My challenge is still getting the edge of the collar stand to align with the shirt front edges. I managed not badly on this shirt, but that join still isn’t as tidy as I want it to be – so I spent time last evening tracking down different methods of applying the collar stand. I came up with two different methods – one which attaches the stand first then adds in the collar, the second which uses the “burrito” method. I think I’ll try the stand attachment method and if that doesn’t work, I’ll have a go at the “burrito” technique. I use that technique on the cuffs and it works well, but the collar stand has so little room to manoeuvre that I haven’t been able to get it to work.
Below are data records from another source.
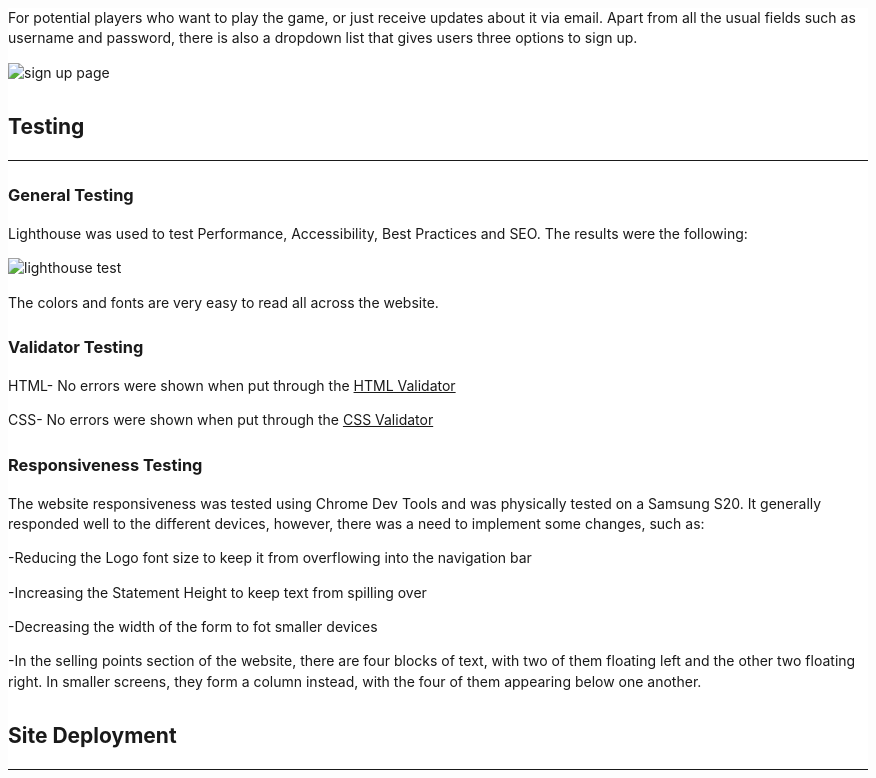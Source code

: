 For potential players who want to play the game, or just receive updates about it via email. Apart from all the usual fields such as username and password, there is also a dropdown list that gives users three options to sign up. 

![sign up page](/assets/images/signup.png "sign up")

## Testing
<a name="testing"></a>

------

### General Testing
<a name="general-testing"></a>

Lighthouse was used to test Performance, Accessibility, Best Practices and SEO. The results were the following:

![lighthouse test](/assets/images/lighthouse.png "lighthouse test")

The colors and fonts are very easy to read all across the website.

### Validator Testing
<a name="validator-testing"></a>

HTML- No errors were shown when put through the [HTML Validator](https://validator.w3.org/nu/?doc=https%3A%2F%2Ffranciscobarreira.github.io%2FHTML-CSS-Project%2Findex.html)

CSS- No errors were shown when put through the [CSS Validator](https://jigsaw.w3.org/css-validator/validator?uri=https%3A%2F%2Ffranciscobarreira.github.io%2FHTML-CSS-Project%2Findex.html&profile=css3svg&usermedium=all&warning=1&vextwarning=&lang=en)

### Responsiveness Testing
<a name="responsiveness-testing"></a>

The website responsiveness was tested using Chrome Dev Tools and was physically tested on a Samsung S20. It generally responded well to the different devices, however, there was a need to implement some changes, such as:

-Reducing the Logo font size to keep it from overflowing into the navigation bar

-Increasing the Statement Height to keep text from spilling over

-Decreasing the width of the form to fot smaller devices

-In the selling points section of the website, there are four blocks of text, with two of them floating left and the other two floating right. In smaller screens, they form a column instead, with the four of them appearing below one another. 




## Site Deployment
<a name="site-deployment"></a>

------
The video included in the blog entry on the “burrito” technique shows clearly what the gal is doing, so I think it should be manageable.
I find that once I’ve cut out all the pieces (including interfacing) and do the prep work (pressing the interfacing in place), the actual shirt making is very satisfying – the shirt assembles quickly and the pieces in the shirt pattern I use (by Janet Pray) all line up precisely – no fudging necessary!